XVIII столетие оставило в наследие потомкам не только территорию, разделенную впоследствии на тридцать пять губерний. Оно не было чуждо искусства: благодаря ему мы имеем наши красивейшие здания, до сих пор украшающие Петербург, наши лучшие картины, дворцы Растрелли, полотна Левицкого и Боровиковского. Но в области слова это столетие было немым. В дипломатии, в светском обиходе и в любви, трех высших планах тогдашней жизни, царствовал французский язык. Литературная русская речь еще не была создана, и XVIII век понемногу выковывал это орудие, выковывал медленно, терпеливо, упорно, в полном сознании великой важности этой задачи, и выковал наконец. Но к тому времени в секулярном календаре уже успела появиться другая цифра.
Зато это орудие досталось Пушкину, и в его лице русское XVIII столетие впервые обрело дар слова. Пушкин стоит перед нами не как изолированное явление, не как гениальная загадка, но как законный, правомочный представитель большого и важного периода в истории русской культуры.
В это его сила, но в этом и слабость.

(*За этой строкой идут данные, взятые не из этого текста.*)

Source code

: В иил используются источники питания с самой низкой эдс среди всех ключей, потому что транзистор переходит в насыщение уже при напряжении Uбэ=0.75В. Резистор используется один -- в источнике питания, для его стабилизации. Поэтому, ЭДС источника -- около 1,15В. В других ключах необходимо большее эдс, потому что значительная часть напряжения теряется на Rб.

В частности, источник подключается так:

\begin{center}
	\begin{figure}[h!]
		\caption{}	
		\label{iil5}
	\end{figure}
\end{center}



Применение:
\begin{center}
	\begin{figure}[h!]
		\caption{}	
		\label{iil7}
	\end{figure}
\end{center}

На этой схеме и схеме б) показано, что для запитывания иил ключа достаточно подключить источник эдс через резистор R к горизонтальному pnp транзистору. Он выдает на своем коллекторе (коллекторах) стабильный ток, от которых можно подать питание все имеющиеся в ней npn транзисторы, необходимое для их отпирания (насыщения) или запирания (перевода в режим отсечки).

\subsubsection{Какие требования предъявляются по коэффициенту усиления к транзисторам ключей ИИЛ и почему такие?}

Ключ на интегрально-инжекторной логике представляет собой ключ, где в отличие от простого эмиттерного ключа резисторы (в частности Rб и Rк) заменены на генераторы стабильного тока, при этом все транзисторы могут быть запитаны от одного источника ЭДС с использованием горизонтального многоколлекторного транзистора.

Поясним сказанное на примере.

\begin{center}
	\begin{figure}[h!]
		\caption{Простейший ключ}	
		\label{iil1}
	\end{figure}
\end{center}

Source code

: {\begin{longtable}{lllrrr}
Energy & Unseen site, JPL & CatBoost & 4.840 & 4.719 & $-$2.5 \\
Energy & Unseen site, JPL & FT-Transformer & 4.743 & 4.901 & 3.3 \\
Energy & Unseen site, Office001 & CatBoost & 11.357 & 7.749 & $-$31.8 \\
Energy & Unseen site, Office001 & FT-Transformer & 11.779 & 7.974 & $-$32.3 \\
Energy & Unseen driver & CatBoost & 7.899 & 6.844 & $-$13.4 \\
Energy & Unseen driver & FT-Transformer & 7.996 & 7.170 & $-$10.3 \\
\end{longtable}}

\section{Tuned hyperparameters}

Ему едва исполнилось тридцать лет" его талант зрел и мужал, а между тем передовые люди того времени, например, Полевой, объявляли его отсталым. Мы изумляемся художественной слепоте Полевого, но ведь исторически он был совершенно прав. Пушкин, действительно, как бы опоздал родиться, и среди людей, бывших годами лишь немного его моложе, чувствовал себя совсем чужим. Если бы он дольше прожил, это отчуждение, конечно, сказалось бы еще сильней. Завершитель старого, он не мог быть зачинателем нового. Таким образом разъясняется и провал пушкинской школы, и отсутствие влияния на ход позднейшей русской литературы.
Остается последний вопрос: что знаменует наше теперешнее пушкинианство, наше усиленное, напряженное, почти лихорадочное изучение Пушкина – простой исторический интерес или нечто другое, большее?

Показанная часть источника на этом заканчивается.